# He is having a emotional affair



## patranize (Mar 27, 2011)

I need advice can anyone help?My husband went to first shift about a month ago and when he would come home he would take my laptop to a spare room we have(he said it was his chilling room)and he said he was playing games.He would stay in there from 4pm to 9pm rarely coming out.I got suspicious and finally he slipped up a week ago and left a chat room up.I could see he had been chatting with a girl.It was only a sentence like they had missed talking to each other that day.I confronted him with it and he knew he was busted.He then came up with he wasnt happy with me,but he wasnt cheating and had no desire for another woman ect.We have been together for 12 years and have a child.He wanted to leave,but i told him if he did there was no coming back.He said thats one reason he hasnt left.Over the last couple days i have tryed talking to him about everything and piecing clues together so far i have gotten he was chatting to her in chat rooms and was having a emotional affair as well as i think he was having cyber sex with her.I know the last few weeks before i confronted he was more sexual with me and last night he said cyber sex turned him on that he would never meet them in person,but it is a turn on and made him wanna come at me harder.What does everyone think?What should i do?I am numb.I went from angry to hurt depression and i woke this morning numb.I love him,but i dont know what to do.Any advice would be greatly appreciated.


----------



## Rob774 (Sep 27, 2010)

First of all, sorry you are going through this. Second of all, try to confirm if what he is telling you is 100% truthfull. He is probably giving you the watered down version to spare you. Install a key logger program on that laptop. It will tell you what he's typing on there. As to why he's so reved up after doing the cyber sex thing, well that's because it gets his juices flowing and he needs a release. This is not uncommen. What he is doing is wrong and disrespectul to your marriage. 

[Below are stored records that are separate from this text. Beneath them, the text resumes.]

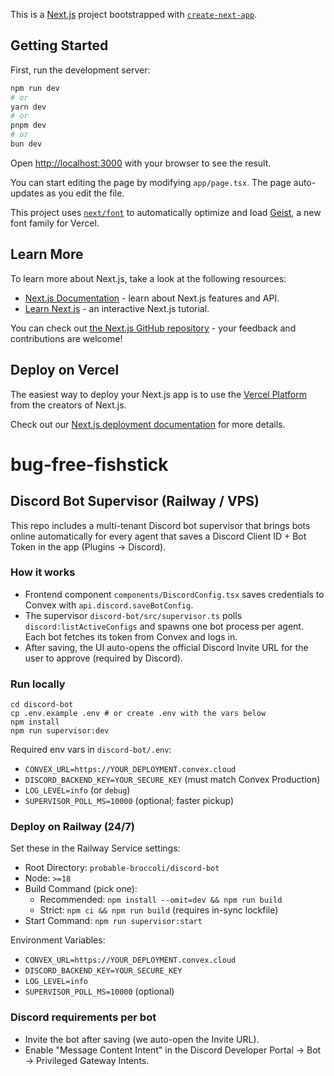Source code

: This is a [Next.js](https://nextjs.org) project bootstrapped with [`create-next-app`](https://nextjs.org/docs/app/api-reference/cli/create-next-app).

## Getting Started

First, run the development server:

```bash
npm run dev
# or
yarn dev
# or
pnpm dev
# or
bun dev
```

Open [http://localhost:3000](http://localhost:3000) with your browser to see the result.

You can start editing the page by modifying `app/page.tsx`. The page auto-updates as you edit the file.

This project uses [`next/font`](https://nextjs.org/docs/app/building-your-application/optimizing/fonts) to automatically optimize and load [Geist](https://vercel.com/font), a new font family for Vercel.

## Learn More

To learn more about Next.js, take a look at the following resources:

- [Next.js Documentation](https://nextjs.org/docs) - learn about Next.js features and API.
- [Learn Next.js](https://nextjs.org/learn) - an interactive Next.js tutorial.

You can check out [the Next.js GitHub repository](https://github.com/vercel/next.js) - your feedback and contributions are welcome!

## Deploy on Vercel

The easiest way to deploy your Next.js app is to use the [Vercel Platform](https://vercel.com/new?utm_medium=default-template&filter=next.js&utm_source=create-next-app&utm_campaign=create-next-app-readme) from the creators of Next.js.

Check out our [Next.js deployment documentation](https://nextjs.org/docs/app/building-your-application/deploying) for more details.
# bug-free-fishstick

## Discord Bot Supervisor (Railway / VPS)

This repo includes a multi-tenant Discord bot supervisor that brings bots online automatically for every agent that saves a Discord Client ID + Bot Token in the app (Plugins → Discord).

### How it works

- Frontend component `components/DiscordConfig.tsx` saves credentials to Convex with `api.discord.saveBotConfig`.
- The supervisor `discord-bot/src/supervisor.ts` polls `discord:listActiveConfigs` and spawns one bot process per agent. Each bot fetches its token from Convex and logs in.
- After saving, the UI auto-opens the official Discord Invite URL for the user to approve (required by Discord).

### Run locally

```
cd discord-bot
cp .env.example .env # or create .env with the vars below
npm install
npm run supervisor:dev
```

Required env vars in `discord-bot/.env`:

- `CONVEX_URL=https://YOUR_DEPLOYMENT.convex.cloud`
- `DISCORD_BACKEND_KEY=YOUR_SECURE_KEY` (must match Convex Production)
- `LOG_LEVEL=info` (or `debug`)
- `SUPERVISOR_POLL_MS=10000` (optional; faster pickup)

### Deploy on Railway (24/7)

Set these in the Railway Service settings:

- Root Directory: `probable-broccoli/discord-bot`
- Node: `>=18`
- Build Command (pick one):
  - Recommended: `npm install --omit=dev && npm run build`
  - Strict: `npm ci && npm run build` (requires in-sync lockfile)
- Start Command: `npm run supervisor:start`

Environment Variables:

- `CONVEX_URL=https://YOUR_DEPLOYMENT.convex.cloud`
- `DISCORD_BACKEND_KEY=YOUR_SECURE_KEY`
- `LOG_LEVEL=info`
- `SUPERVISOR_POLL_MS=10000` (optional)

### Discord requirements per bot

- Invite the bot after saving (we auto-open the Invite URL).
- Enable "Message Content Intent" in the Discord Developer Portal → Bot → Privileged Gateway Intents.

If he has truly stopped, then its time for the healing to begin. I am not ready to say you guys need MC yet.... but it depends how he goes about dealing with is problem. If he seems clueless, or tries to protest this being "No Big Deal," then you may have no alternative but to get him into MC with you. If he is unwilling... then you may have to force his head by threatening to leave.


----------



## Prodigal (Feb 5, 2011)

patranize said:


> He then came up with he wasnt happy with me,but he wasnt cheating and had no desire for another woman ect.We have been together for 12 years and have a child.He wanted to leave,but i told him if he did there was no coming back.He said thats one reason he hasnt left.


He's not happy with you, but he doesn't want to leave either. From your post, I'm getting that he wants to continue cyber chatting and cyber sex, but he wants to have actual sex with you. Do you think he is making love to you or do you get the feeling he is fantasizing about his cyber woman?

You have decide if you want to live with a man who apparently wants it both ways. For me, personally, I would be packing his bags and showing him the door. I mean, he's not just passively looking at porn, he's participating in an affair of sorts. Add to that equation that he says he's not happy with you, and it sounds as if you are a body in which he finds sexual release, but to whom he doesn't have actual attachment.

So what do you want to do about this situation?


----------



## patranize (Mar 27, 2011)

Thanks for the advie.I finally got him to open up a little bit about our relationship and he still sticks with his story it has nothing to do with another woman.He says it started about 9 months ago and started with depression.He has a few reasons why he dosnt want to leave they are 1.He wants us to be friends after the split like he come over and spend time with our daughter and us act like nothing happened 2.If he leaves and changed his mind he wants to be able to come back.He also told me in ways he wish we could live together like now and live separate lives.When we talk he never talks about fixing us as i do he talks about he dosnt know if it can be fixed and about leaving.There is no fixing it now is there?


----------



## PBear (Nov 16, 2010)

So basically, he wants to have you there, but be able to do as he likes. AKA "Cake and eat it too"... Plus he wants the option of coming back if he leaves. AKA "Safety net".

There's no fixing it if he doesn't want to fix it. But he may not want to fix it until he realizes what he'll be giving up. However, that may not be an option, if you're honest about not taking him back if he walks out (and that doesn't seem unreasonable to me).

I think you should decide for yourself what you need in a relationship and drawing a line in the sand. If he can't live with that, then he can get out (with the understanding that coming back is not on the table). He IS having an emotional affair, regardless of how he sees it.

You could offer marriage counseling, if you think the two of you might benefit from talking things out. Just to try everything you can before deciding the marriage can't be saved.

C


----------